TASK GOAL:
Please return every line of the records below that contains the word "GetCount".

———

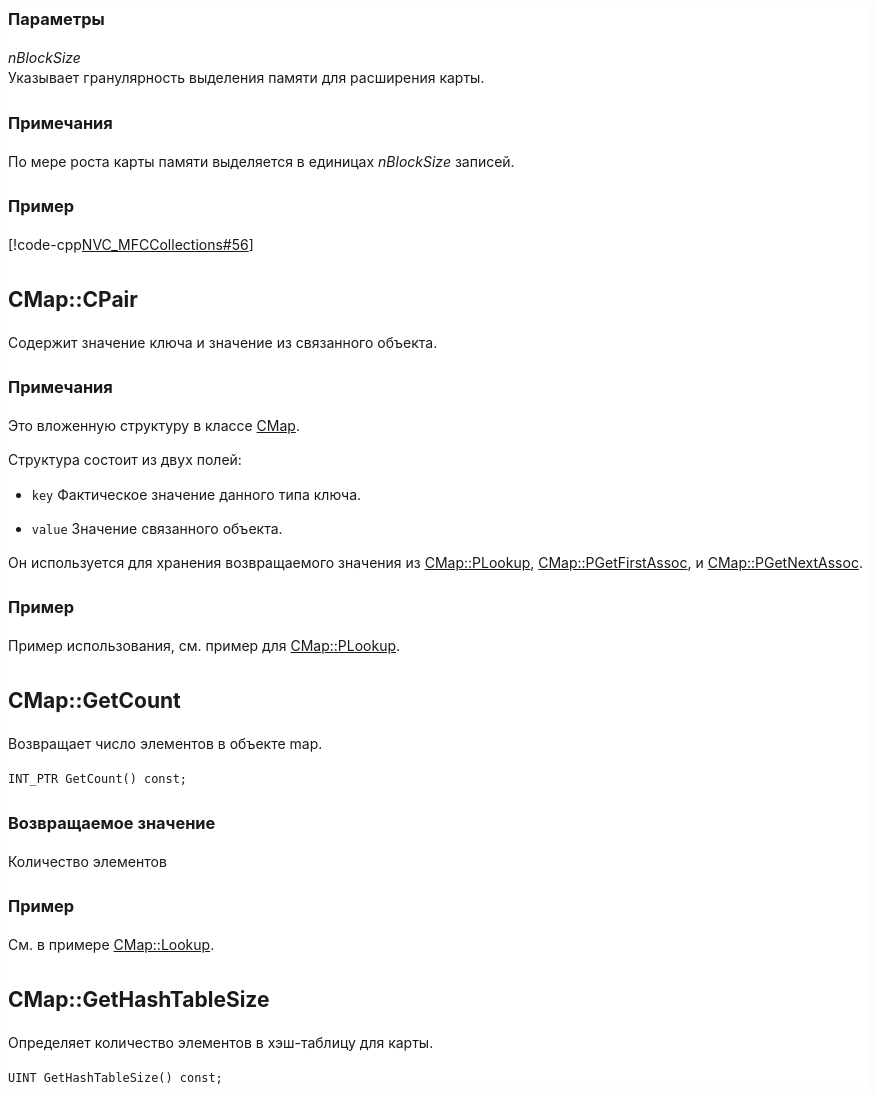 ### <a name="parameters"></a>Параметры

*nBlockSize*<br/>
Указывает гранулярность выделения памяти для расширения карты.

### <a name="remarks"></a>Примечания

По мере роста карты памяти выделяется в единицах *nBlockSize* записей.

### <a name="example"></a>Пример

[!code-cpp[NVC_MFCCollections#56](../../mfc/codesnippet/cpp/cmap-class_1.cpp)]

##  <a name="cpair"></a>  CMap::CPair

Содержит значение ключа и значение из связанного объекта.

### <a name="remarks"></a>Примечания

Это вложенную структуру в классе [CMap](../../mfc/reference/cmap-class.md).

Структура состоит из двух полей:

- `key` Фактическое значение данного типа ключа.

- `value` Значение связанного объекта.

Он используется для хранения возвращаемого значения из [CMap::PLookup](#plookup), [CMap::PGetFirstAssoc](#pgetfirstassoc), и [CMap::PGetNextAssoc](#pgetnextassoc).

### <a name="example"></a>Пример

Пример использования, см. пример для [CMap::PLookup](#plookup).

##  <a name="getcount"></a>  CMap::GetCount

Возвращает число элементов в объекте map.

```
INT_PTR GetCount() const;
```

### <a name="return-value"></a>Возвращаемое значение

Количество элементов

### <a name="example"></a>Пример

См. в примере [CMap::Lookup](#lookup).

##  <a name="gethashtablesize"></a>  CMap::GetHashTableSize

Определяет количество элементов в хэш-таблицу для карты.

```
UINT GetHashTableSize() const;
```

———

ANSWER BOX:
##  <a name="getcount"></a>  CMap::GetCount
INT_PTR GetCount() const;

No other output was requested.